John Akritas said...

It's hard to disagree with your analysis, H. I was watching something last night with Castoriadis comparing ancient Athenian and modern society – I'll post about the series soon because it's very good – in which he notes the difference between passionate participation in a society's politics (Athens) and modern citizens, whose main demand from their state is that it 'guarantees their pleasure'. This desire to live in ignorance is not just a contemporary Greek phenomenon. Not wanting to know the truth applies to all modern societies and no doubt to all societies throughout history, with only one or two notable exceptions.

Hermes said...

Yes John, I was going to write, and I am glad you pulled me up on it, is that Greece's so called "double-speak" is not unique.

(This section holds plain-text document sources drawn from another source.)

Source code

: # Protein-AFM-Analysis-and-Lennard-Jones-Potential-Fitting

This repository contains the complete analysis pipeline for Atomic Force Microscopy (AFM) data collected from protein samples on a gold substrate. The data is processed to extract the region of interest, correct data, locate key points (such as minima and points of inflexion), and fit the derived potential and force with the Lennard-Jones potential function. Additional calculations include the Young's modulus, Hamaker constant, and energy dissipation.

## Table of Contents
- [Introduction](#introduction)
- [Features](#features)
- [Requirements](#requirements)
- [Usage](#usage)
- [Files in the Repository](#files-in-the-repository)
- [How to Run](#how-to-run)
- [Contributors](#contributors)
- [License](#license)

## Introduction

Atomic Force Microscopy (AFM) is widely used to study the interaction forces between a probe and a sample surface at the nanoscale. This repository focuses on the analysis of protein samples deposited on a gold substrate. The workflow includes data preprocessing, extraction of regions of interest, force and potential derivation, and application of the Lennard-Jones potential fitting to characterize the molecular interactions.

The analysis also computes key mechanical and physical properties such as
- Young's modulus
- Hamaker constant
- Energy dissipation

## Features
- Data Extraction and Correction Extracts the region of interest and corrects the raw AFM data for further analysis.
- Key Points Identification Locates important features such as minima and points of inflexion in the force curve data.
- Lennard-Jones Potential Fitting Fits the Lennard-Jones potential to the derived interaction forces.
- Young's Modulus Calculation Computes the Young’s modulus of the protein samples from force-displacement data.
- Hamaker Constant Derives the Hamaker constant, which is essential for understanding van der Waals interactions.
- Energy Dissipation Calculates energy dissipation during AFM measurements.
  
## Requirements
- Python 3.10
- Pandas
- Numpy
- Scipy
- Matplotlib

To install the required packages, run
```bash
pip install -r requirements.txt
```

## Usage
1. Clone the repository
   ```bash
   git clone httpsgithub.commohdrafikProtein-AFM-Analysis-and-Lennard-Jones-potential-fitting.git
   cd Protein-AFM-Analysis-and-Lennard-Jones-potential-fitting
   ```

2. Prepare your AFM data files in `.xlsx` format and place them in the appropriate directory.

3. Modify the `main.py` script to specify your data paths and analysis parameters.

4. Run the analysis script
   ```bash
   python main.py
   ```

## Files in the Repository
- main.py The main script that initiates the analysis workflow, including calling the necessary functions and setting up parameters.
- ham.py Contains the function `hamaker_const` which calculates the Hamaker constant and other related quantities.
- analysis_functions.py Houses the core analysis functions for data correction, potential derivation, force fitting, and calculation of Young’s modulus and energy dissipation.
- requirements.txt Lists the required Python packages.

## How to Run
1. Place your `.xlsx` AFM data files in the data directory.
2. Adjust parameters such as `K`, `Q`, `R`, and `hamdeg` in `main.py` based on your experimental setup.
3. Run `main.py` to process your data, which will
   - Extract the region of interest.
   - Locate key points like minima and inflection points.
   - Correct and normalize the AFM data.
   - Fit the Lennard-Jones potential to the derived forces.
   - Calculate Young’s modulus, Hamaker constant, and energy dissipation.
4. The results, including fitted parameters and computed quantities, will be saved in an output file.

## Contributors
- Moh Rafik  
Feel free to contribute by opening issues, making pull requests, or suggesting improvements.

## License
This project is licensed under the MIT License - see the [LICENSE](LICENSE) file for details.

However, the level of delusion appears to be higher than most, which is strange given that their position is more precarious. Perhaps, the level of delusion is a symptom of this precariousness. Probably, and more prosaically, the reasons for a desire to live in ignorance is because certain governance mechanisms facilitate a lack of serious discourse. For example, removing the asylum from prosecution for politicians would help to concentrate the minds of politicians before they do certain things and perhaps encourage more honesty. The solutions to Greece's problems are probably quite simple; but as always, it is enacting them which is impossible.